> Work to be completed: Collect every line in the records below that contains the word "mathbb".

Saved data entries
^^^^

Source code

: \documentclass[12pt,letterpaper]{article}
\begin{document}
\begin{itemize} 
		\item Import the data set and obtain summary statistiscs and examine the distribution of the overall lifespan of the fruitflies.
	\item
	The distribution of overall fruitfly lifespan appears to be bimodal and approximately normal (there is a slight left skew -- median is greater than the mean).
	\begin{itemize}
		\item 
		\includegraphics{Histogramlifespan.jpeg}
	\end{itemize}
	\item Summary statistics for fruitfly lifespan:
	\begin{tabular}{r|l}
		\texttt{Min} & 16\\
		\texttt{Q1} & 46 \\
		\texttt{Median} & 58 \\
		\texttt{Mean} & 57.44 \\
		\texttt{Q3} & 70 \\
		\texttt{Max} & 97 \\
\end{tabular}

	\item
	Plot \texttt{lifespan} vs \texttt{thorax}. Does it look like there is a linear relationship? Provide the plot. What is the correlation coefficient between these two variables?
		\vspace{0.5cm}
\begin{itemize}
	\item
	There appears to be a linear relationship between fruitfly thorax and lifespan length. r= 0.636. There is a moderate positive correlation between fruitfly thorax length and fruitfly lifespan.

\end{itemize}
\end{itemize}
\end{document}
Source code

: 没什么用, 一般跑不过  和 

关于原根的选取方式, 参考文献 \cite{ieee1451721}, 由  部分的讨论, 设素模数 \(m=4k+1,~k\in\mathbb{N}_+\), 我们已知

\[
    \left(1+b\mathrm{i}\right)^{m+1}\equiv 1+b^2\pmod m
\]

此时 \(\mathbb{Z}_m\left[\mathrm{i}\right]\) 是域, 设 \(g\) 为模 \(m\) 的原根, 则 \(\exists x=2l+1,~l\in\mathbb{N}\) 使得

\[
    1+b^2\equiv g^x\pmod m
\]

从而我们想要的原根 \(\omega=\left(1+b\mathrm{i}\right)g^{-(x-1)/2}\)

^^^^

> Answer for this exercise:
关于原根的选取方式, 参考文献 \cite{ieee1451721}, 由  部分的讨论, 设素模数 \(m=4k+1,~k\in\mathbb{N}_+\), 我们已知
此时 \(\mathbb{Z}_m\left[\mathrm{i}\right]\) 是域, 设 \(g\) 为模 \(m\) 的原根, 则 \(\exists x=2l+1,~l\in\mathbb{N}\) 使得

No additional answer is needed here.